One of the things I’ve been doing this week is learning about the Federal Desktop Core Config (FDCC).
You’ve probably read about it this past week. The short version is that it is a Federal government wide configuration standard for XP and Vista.
Under FISMA, you just had to have a standard and apply it. With FDCC they are all supposed to have the same standard. The FDCC falls prey to a number of fallacies. It seems the developers are tweakers, that is to say they seem to believe the more changes made the more secure the computer is. That is just never a good idea. They appear to have started with a standard to the right of the SSLF policy (Microsoft’s policy for standalone really-secure computers) and only made changes where they absolutely had to.

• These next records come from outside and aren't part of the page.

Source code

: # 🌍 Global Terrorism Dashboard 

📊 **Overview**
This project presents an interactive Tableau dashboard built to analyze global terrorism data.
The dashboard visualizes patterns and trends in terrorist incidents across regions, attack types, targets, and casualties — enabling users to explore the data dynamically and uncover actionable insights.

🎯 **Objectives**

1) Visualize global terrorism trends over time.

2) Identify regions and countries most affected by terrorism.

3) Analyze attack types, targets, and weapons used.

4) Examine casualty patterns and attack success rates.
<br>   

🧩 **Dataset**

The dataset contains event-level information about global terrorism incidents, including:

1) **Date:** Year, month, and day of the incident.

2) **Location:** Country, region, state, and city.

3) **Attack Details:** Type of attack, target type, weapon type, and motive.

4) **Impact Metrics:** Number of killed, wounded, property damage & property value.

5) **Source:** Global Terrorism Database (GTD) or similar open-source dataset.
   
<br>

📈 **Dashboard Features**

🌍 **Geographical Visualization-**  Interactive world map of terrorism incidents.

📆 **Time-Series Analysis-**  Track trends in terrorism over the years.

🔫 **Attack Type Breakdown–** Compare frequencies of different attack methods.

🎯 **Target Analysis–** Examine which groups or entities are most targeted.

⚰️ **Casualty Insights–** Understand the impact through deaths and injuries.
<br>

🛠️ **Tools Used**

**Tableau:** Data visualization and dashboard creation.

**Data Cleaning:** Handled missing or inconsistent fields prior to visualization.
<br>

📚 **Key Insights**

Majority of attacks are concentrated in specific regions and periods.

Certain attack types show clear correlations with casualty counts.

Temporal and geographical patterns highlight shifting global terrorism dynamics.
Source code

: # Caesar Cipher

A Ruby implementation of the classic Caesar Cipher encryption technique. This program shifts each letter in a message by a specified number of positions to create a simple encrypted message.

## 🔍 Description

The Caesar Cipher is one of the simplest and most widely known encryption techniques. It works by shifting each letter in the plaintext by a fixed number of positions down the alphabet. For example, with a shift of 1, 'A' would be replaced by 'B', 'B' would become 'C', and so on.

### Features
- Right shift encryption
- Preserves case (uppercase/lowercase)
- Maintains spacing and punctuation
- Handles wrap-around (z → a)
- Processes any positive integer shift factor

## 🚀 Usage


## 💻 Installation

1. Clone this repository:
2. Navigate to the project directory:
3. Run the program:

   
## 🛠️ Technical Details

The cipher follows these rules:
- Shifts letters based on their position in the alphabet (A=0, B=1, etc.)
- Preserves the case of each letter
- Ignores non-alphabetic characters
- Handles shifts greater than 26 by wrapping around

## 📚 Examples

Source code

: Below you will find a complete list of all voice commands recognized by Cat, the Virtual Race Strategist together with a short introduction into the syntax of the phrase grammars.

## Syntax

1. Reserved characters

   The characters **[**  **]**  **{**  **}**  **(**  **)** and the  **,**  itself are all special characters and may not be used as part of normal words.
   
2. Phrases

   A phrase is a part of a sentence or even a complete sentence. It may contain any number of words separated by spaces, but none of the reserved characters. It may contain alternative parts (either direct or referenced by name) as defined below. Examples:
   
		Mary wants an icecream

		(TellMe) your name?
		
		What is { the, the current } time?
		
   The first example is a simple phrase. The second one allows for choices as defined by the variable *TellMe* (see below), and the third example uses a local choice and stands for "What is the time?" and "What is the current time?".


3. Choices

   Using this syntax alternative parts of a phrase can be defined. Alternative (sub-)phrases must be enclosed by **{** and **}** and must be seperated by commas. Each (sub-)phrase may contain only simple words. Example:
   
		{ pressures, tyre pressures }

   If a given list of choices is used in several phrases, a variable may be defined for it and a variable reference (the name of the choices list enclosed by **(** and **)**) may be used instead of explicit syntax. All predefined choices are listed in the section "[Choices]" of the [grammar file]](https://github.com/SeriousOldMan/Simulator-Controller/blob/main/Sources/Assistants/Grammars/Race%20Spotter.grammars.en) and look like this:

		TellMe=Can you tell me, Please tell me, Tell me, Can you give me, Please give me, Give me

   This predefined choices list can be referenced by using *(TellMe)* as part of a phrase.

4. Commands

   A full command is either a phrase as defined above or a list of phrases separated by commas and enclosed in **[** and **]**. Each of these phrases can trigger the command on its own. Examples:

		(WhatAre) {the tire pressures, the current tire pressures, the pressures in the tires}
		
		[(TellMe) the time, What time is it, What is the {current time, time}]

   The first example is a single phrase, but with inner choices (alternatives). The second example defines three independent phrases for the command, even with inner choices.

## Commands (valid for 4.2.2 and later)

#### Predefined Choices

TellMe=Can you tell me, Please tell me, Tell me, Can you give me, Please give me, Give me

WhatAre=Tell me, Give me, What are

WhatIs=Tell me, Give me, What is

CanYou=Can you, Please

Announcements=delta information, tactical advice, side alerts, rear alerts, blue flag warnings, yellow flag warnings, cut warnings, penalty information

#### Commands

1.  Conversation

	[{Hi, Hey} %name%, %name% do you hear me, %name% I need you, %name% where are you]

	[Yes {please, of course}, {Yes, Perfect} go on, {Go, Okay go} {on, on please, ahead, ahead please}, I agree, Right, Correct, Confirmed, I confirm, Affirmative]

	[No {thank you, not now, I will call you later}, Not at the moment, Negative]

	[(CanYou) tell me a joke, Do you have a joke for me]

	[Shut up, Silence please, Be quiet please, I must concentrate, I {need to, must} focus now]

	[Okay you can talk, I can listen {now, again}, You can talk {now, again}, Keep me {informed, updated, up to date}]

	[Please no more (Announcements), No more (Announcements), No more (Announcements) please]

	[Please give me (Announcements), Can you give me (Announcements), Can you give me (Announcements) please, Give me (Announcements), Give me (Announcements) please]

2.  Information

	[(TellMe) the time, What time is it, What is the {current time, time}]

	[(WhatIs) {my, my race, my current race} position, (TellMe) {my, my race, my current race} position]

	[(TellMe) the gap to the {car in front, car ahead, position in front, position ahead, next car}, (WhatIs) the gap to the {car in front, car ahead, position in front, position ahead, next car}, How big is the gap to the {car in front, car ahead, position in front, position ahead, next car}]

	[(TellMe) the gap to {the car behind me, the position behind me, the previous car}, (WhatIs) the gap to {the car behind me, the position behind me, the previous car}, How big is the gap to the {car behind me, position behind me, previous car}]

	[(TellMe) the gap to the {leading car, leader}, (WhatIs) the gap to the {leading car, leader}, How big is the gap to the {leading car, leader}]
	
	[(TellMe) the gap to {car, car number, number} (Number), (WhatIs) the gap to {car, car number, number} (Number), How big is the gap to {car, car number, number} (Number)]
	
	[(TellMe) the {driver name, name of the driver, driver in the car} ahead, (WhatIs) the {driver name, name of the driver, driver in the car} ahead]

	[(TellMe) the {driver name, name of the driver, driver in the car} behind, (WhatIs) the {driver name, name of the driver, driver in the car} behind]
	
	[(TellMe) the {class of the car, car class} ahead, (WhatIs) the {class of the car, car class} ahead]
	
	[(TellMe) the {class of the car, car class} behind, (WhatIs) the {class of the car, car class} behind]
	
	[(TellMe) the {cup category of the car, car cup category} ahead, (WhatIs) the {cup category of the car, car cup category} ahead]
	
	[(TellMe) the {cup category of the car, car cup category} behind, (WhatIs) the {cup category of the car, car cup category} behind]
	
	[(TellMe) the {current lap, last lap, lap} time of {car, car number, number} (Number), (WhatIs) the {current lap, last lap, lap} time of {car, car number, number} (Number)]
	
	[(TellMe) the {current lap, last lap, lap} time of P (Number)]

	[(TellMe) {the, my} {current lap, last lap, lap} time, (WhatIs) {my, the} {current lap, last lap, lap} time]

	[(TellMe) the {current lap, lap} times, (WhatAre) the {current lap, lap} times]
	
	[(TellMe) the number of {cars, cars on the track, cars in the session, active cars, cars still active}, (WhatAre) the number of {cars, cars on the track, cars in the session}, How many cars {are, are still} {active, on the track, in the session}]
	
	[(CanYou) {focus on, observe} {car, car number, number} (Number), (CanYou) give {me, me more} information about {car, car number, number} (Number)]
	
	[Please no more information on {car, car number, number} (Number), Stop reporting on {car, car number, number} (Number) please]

The mistake I wanted to write about in this blog entry is the setting “Use FIPS Compliant Algorithms for Encryption, Signing and Hashing”. This setting is required for both XP and Vista under the FDCC. This policy should never be used.
The policy enabled FIPS140-1. This is kind of funny since the government requires FIPS 140-2. What isn’t so funny is you will be unable to use SSL. Only TLS_RSA_WITH_3DES_EDE_CBC_SHA is supported. EFS encryption will be lowered from AES to 3DES.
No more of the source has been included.